I have a club not too far away that is very active in IDPA so I took a ride over there and watched them one evening and it looked like fun.  I've shot bullseye and combat for years and even service rifle so I think I could handle this with some instruction and practice.  Would my Sig 320 X5 Legion be a good gun to start with?  I also have a Glock 34 Gen 5 MOS that I even have a Comp Tac holster for but no magazine pouches for it....yet.  I've looked over the rule book but see I have a lot more reading to do.  Ammo is no problem since I reload my 9mm on a Star progressive but need a load that meets the PF.  I'm open for help.  Thanks.

Probably already answered in detail before I got here but the Legion is perfect for IDPA.
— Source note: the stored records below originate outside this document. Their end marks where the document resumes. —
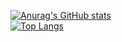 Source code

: [![Anurag's GitHub stats](https://github-readme-stats.vercel.app/api?username=yt8956gh&show_icons=true&theme=merko)](https://github.com/anuraghazra/github-readme-stats)
<br>
[![Top Langs](https://github-readme-stats.vercel.app/api/top-langs/?username=yt8956gh&layout=compact&hide=jupyter%20notebook)](https://github.com/anuraghazra/github-readme-stats)
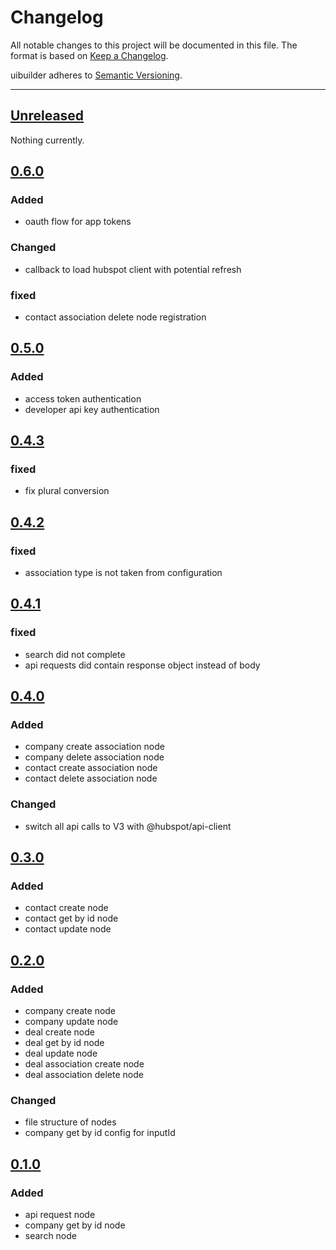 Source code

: # Changelog

All notable changes to this project will be documented in this file. The format is based on [Keep a Changelog](https://keepachangelog.com/en/1.0.0/).

uibuilder adheres to [Semantic Versioning](https://semver.org/spec/v2.0.0.html).

----

## [Unreleased](https://github.com/tucan-ai/node-red-contrib-hubspot/compare/v0.2.0...main)

Nothing currently.

## [0.6.0](https://github.com/tucan-ai/node-red-contrib-hubspot/releases/tag/v0.6.0)

### Added

* oauth flow for app tokens

### Changed

* callback to load hubspot client with potential refresh

### fixed

* contact association delete node registration

## [0.5.0](https://github.com/tucan-ai/node-red-contrib-hubspot/releases/tag/v0.5.0)

### Added

* access token authentication
* developer api key authentication

## [0.4.3](https://github.com/tucan-ai/node-red-contrib-hubspot/releases/tag/v0.4.3)

### fixed

* fix plural conversion

## [0.4.2](https://github.com/tucan-ai/node-red-contrib-hubspot/releases/tag/v0.4.2)

### fixed

* association type is not taken from configuration

## [0.4.1](https://github.com/tucan-ai/node-red-contrib-hubspot/releases/tag/v0.4.1)

### fixed

* search did not complete
* api requests did contain response object instead of body

## [0.4.0](https://github.com/tucan-ai/node-red-contrib-hubspot/releases/tag/v0.4.0)

### Added

* company create association node
* company delete association node
* contact create association node
* contact delete association node

### Changed

* switch all api calls to V3 with @hubspot/api-client

## [0.3.0](https://github.com/tucan-ai/node-red-contrib-hubspot/releases/tag/v0.3.0)

### Added

* contact create node
* contact get by id node
* contact update node

## [0.2.0](https://github.com/tucan-ai/node-red-contrib-hubspot/releases/tag/v0.2.0)

### Added

* company create node
* company update node
* deal create node
* deal get by id node
* deal update node
* deal association create node
* deal association delete node

### Changed

* file structure of nodes
* company get by id config for inputId

## [0.1.0](https://github.com/tucan-ai/node-red-contrib-hubspot/releases/tag/v0.1.0)

### Added

* api request node
* company get by id node
* search node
Take off the mag well, SSP legal.

Leave the Magwell on, ESP legal.

Put on a CO, CO legal.

 

The Glock is also legal for SSP without modification needed.  Go with whichever one you want to shoot.

 

You will need two mag pouches. Your first time you could likely do it without at a local match but you will immediately want them. 

Also, everything that Rowdy B said.

*In addition, watch a youtube video on new shooters for IDPA. They should say the range commands.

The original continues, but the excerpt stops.